• _What you need to do_: Where does the word "space" appear in the entries below? Copy each line that holds it.

• _Data extract_:

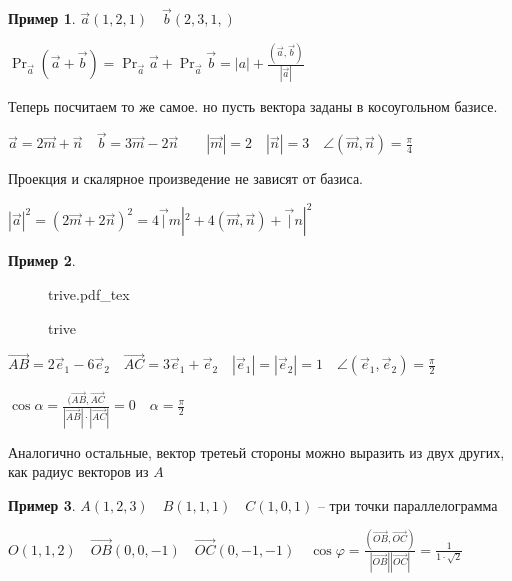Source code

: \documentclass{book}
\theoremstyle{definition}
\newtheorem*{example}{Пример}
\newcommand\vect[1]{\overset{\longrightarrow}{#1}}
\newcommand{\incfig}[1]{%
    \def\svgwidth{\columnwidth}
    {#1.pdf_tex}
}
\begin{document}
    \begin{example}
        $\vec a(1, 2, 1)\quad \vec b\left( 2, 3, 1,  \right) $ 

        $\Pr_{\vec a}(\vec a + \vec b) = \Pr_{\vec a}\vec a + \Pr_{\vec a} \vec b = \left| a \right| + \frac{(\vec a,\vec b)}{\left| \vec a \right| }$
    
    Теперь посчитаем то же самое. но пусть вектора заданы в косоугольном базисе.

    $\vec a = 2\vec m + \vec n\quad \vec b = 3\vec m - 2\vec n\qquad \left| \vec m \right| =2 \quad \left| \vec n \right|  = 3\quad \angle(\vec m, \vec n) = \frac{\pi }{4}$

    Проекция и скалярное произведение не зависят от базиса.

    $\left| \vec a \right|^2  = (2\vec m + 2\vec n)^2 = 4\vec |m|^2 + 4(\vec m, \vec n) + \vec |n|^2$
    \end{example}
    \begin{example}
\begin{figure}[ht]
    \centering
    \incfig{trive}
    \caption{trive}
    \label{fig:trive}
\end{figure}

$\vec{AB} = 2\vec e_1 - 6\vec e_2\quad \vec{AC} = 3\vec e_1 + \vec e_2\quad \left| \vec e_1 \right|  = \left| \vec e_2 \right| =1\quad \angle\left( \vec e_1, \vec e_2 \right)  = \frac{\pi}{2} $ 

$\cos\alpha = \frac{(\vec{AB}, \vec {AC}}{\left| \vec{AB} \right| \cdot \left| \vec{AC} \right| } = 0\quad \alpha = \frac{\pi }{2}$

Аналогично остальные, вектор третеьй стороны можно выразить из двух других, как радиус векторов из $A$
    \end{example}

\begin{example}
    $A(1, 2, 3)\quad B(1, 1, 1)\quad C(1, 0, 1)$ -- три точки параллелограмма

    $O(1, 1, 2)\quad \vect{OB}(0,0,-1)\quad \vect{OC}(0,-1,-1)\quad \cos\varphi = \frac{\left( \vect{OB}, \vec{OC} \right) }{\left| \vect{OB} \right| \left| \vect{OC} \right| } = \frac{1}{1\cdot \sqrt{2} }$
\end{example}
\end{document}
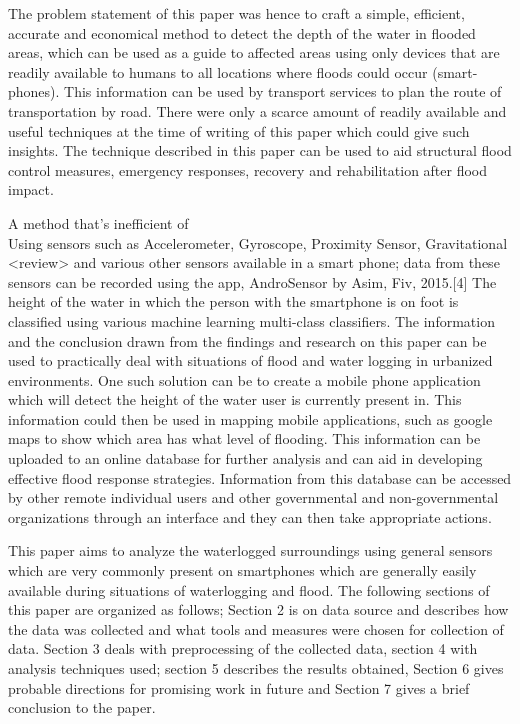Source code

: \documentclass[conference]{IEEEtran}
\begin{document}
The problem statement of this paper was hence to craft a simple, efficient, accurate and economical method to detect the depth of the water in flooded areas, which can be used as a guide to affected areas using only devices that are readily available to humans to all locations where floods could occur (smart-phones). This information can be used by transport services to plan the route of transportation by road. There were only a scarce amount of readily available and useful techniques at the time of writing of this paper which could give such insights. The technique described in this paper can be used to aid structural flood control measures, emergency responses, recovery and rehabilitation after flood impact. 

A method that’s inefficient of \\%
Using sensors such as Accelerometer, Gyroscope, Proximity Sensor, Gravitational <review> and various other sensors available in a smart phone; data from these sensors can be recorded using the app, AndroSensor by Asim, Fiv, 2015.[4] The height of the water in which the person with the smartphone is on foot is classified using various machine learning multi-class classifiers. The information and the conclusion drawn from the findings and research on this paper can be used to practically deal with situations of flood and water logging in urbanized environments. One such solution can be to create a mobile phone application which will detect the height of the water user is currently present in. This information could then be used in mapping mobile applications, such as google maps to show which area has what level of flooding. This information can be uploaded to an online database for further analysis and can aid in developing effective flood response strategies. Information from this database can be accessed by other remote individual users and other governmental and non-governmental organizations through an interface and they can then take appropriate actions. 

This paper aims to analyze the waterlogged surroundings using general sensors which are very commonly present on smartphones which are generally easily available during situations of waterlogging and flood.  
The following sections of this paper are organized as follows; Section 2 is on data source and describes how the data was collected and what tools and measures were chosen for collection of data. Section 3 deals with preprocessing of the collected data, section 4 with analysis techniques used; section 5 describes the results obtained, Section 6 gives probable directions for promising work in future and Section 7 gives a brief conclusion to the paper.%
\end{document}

---

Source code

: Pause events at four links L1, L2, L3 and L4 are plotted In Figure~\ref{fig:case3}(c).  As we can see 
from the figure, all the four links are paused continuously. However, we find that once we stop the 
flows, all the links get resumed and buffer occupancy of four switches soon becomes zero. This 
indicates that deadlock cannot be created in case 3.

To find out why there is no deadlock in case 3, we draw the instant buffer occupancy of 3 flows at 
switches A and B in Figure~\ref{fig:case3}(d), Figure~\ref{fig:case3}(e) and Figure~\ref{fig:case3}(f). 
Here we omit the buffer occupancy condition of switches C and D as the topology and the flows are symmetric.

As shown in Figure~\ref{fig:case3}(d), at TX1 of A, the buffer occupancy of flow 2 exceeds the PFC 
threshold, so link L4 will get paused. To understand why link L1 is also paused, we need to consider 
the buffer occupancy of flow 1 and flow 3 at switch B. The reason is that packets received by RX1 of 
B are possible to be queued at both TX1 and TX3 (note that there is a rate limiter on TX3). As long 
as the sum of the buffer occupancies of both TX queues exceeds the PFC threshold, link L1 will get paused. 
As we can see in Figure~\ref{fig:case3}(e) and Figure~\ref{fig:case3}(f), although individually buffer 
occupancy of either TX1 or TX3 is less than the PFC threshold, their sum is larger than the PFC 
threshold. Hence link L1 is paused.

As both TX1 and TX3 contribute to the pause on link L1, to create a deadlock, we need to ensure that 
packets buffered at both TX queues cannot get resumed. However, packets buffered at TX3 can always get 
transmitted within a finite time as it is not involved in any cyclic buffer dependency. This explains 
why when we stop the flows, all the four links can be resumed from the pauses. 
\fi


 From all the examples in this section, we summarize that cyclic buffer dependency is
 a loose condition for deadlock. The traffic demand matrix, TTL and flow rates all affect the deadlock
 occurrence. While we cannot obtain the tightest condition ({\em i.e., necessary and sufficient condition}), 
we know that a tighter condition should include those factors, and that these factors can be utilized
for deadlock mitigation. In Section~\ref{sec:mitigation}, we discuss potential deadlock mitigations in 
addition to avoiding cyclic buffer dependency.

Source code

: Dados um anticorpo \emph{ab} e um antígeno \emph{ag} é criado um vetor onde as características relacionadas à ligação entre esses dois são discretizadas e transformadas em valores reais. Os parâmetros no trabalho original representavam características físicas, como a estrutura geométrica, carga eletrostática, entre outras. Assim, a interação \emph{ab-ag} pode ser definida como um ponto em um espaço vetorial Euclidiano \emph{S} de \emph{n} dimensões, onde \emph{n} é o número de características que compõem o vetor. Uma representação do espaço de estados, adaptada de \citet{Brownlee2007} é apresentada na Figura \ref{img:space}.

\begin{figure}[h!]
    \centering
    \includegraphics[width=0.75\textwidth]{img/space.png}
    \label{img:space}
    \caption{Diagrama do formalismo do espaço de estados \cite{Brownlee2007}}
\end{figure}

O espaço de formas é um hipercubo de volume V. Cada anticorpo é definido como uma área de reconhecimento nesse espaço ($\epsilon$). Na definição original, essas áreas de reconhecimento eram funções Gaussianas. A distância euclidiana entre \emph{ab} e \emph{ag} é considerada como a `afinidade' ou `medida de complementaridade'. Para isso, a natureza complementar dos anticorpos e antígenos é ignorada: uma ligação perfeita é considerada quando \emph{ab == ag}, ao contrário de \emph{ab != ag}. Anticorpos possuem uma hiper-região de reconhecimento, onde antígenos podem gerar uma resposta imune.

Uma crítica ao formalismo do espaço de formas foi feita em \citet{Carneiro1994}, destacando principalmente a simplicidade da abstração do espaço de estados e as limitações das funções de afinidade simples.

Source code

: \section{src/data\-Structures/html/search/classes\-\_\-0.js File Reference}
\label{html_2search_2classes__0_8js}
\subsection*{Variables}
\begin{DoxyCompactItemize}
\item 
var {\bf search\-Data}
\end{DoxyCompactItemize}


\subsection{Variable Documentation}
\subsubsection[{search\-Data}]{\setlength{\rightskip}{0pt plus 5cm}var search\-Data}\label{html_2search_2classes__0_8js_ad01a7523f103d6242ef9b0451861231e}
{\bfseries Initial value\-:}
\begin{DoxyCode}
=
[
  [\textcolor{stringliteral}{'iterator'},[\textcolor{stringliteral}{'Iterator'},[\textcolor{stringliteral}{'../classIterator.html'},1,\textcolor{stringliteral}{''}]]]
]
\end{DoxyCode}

• _Result of this task_:
: Dados um anticorpo \emph{ab} e um antígeno \emph{ag} é criado um vetor onde as características relacionadas à ligação entre esses dois são discretizadas e transformadas em valores reais. Os parâmetros no trabalho original representavam características físicas, como a estrutura geométrica, carga eletrostática, entre outras. Assim, a interação \emph{ab-ag} pode ser definida como um ponto em um espaço vetorial Euclidiano \emph{S} de \emph{n} dimensões, onde \emph{n} é o número de características que compõem o vetor. Uma representação do espaço de estados, adaptada de \citet{Brownlee2007} é apresentada na Figura \ref{img:space}.
    \includegraphics[width=0.75\textwidth]{img/space.png}
    \label{img:space}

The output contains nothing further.